> _Work to complete_
Check every line below for the word "frac" and copy the ones that have it.

> _Supplied data_
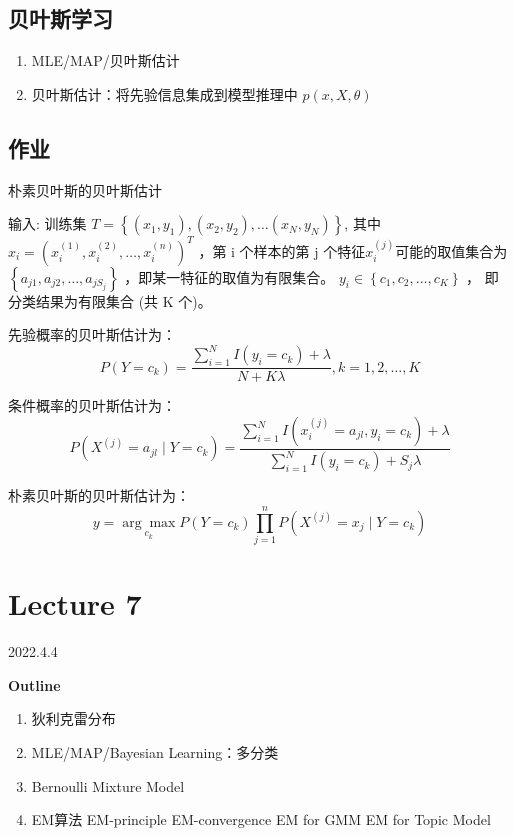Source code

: \documentclass[UTF8]{ctexart}
\begin{document}
\subsection{贝叶斯学习}
\begin{enumerate}
    \item MLE/MAP/贝叶斯估计
    \item 贝叶斯估计：将先验信息集成到模型推理中 $p(x,X,\theta)$
\end{enumerate}

\subsection*{\textbf{作业} }
朴素贝叶斯的贝叶斯估计

输入: 训练集 $T=\left\{\left(x_{1}, y_{1}\right),\left(x_{2}, y_{2}\right), \ldots\left(x_{N}, y_{N}\right)\right\}$, 其中 $x_{i}=\left(x_{i}^{(1)}, x_{i}^{(2)}, \ldots, x_{i}^{(n)}\right)^{T}$ ，第 $\mathrm{i}$ 个样本的第 $\mathrm{j}$ 个特征$x_{i}^{(j)}$可能的取值集合为 $\left\{a_{j 1}, a_{j 2}, \ldots, a_{j S_{j}}\right\}$ ，即某一特征的取值为有限集合。
$y_{i} \in\left\{c_{1}, c_{2}, \ldots, c_{K}\right\}$ ， 即分类结果为有限集合 (共 $\mathrm{K}$ 个)。

先验概率的贝叶斯估计为：
$$
P\left(Y=c_{k}\right)=\frac{\sum_{i=1}^{N} I\left(y_{i}=c_{k}\right)+\lambda}{N+K\lambda}, k=1,2, \ldots, K
$$

条件概率的贝叶斯估计为：
$$
P\left(X^{(j)}=a_{j l} \mid Y=c_{k}\right)=\frac{\sum_{i=1}^{N} I\left(x_{i}^{(j)}=a_{j l}, y_{i}=c_{k}\right)+\lambda}{\sum_{i=1}^{N} I\left(y_{i}=c_{k}\right)+S_j\lambda}
$$

朴素贝叶斯的贝叶斯估计为：
$$
y=\underset{c_k}{\arg \max}P(Y=c_{k})\prod_{j=1}^nP(X^{(j)}=x_{j }\mid  Y=c_{k})
$$

\newpage
\section{Lecture 7}
2022.4.4

\textbf{Outline}
\begin{enumerate}
    \item 狄利克雷分布
    \item MLE/MAP/Bayesian Learning：多分类
    \item Bernoulli Mixture Model
    \item EM算法
        \subitem EM-principle
        \subitem EM-convergence
        \subitem EM for GMM
        \subitem EM for Topic Model
\end{enumerate}
\end{document}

> _Task result_
P\left(Y=c_{k}\right)=\frac{\sum_{i=1}^{N} I\left(y_{i}=c_{k}\right)+\lambda}{N+K\lambda}, k=1,2, \ldots, K
P\left(X^{(j)}=a_{j l} \mid Y=c_{k}\right)=\frac{\sum_{i=1}^{N} I\left(x_{i}^{(j)}=a_{j l}, y_{i}=c_{k}\right)+\lambda}{\sum_{i=1}^{N} I\left(y_{i}=c_{k}\right)+S_j\lambda}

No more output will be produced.